Abstract
The present study was conducted to identify any potential interaction between oral cimetidine and clarithromycin. Twelve healthy subjects were administered single doses of clarithromycin alone and with oral cimetidine dosed to steady state. Cimetidine prolonged the absorption of clarithromycin, as evidenced by decreased peak concentrations of both clarithromycin and 14-OH-clarithromycin (14OHC) in serum (46 and 43%, respectively), a delay in the formation of 14OHC (increase of 68%), and increases in both of their half-lives (75 and 82%, respectively), despite no changes in total oral clearance or area under the concentration-time curve for either compound. No mechanism for this interaction has been identified.

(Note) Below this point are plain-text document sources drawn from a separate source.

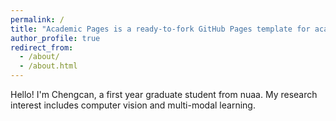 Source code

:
 ```yaml
---
permalink: /
title: "Academic Pages is a ready-to-fork GitHub Pages template for academic personal websites"
author_profile: true
redirect_from: 
  - /about/
  - /about.html
---
```


Hello! I'm Chengcan, a first year graduate student from nuaa. My research interest includes computer vision and multi-modal learning.

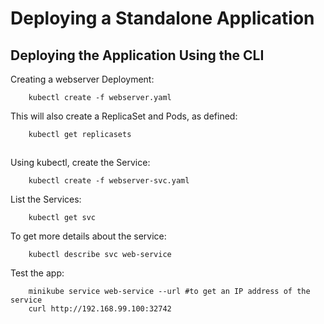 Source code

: Deploying a Standalone Application
==================================

Deploying the Application Using the CLI
---------------------------------------

Creating a webserver Deployment:


```
    kubectl create -f webserver.yaml
```

This will also create a ReplicaSet and Pods, as defined:

```
    kubectl get replicasets
```

##

Using kubectl, create the Service:

```
    kubectl create -f webserver-svc.yaml
```

List the Services:

```
    kubectl get svc
```

To get more details about the service:

```
    kubectl describe svc web-service
```

Test the app:

```
    minikube service web-service --url #to get an IP address of the service
    curl http://192.168.99.100:32742
```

Clarithromycin was developed to provide prescribers with a macrolide that is better tolerated and that has a broader spectrum of activity and a more favorable pharmacokinetic profile than were available with erythromycin. The use of clarithromycin has been shown to result in fewer gastrointestinal side effects and to have increased and predictable absorption compared to those from the use of erythromycin (16). It has also been demonstrated to have a broader spectrum of activity. Through the metabolism of clarithromycin by CYP3A4, approximately 25% of the systemically bioavailable drug is converted to an active metabolite, 14-OH-clarithromycin (14OHC) (3). Despite the minor inherent activity of clarithromycin against Haemophilus influenzae, 14OHC has been demonstrated to have significant antibacterial activity against this key community-acquired gram-negative pathogen. However, like any drug that is dependent on the production and the activity of a metabolite, clarithromycin’s activity against H. influenzae is variable (20 to 100%) (1, 4, 6, 12–14, 17).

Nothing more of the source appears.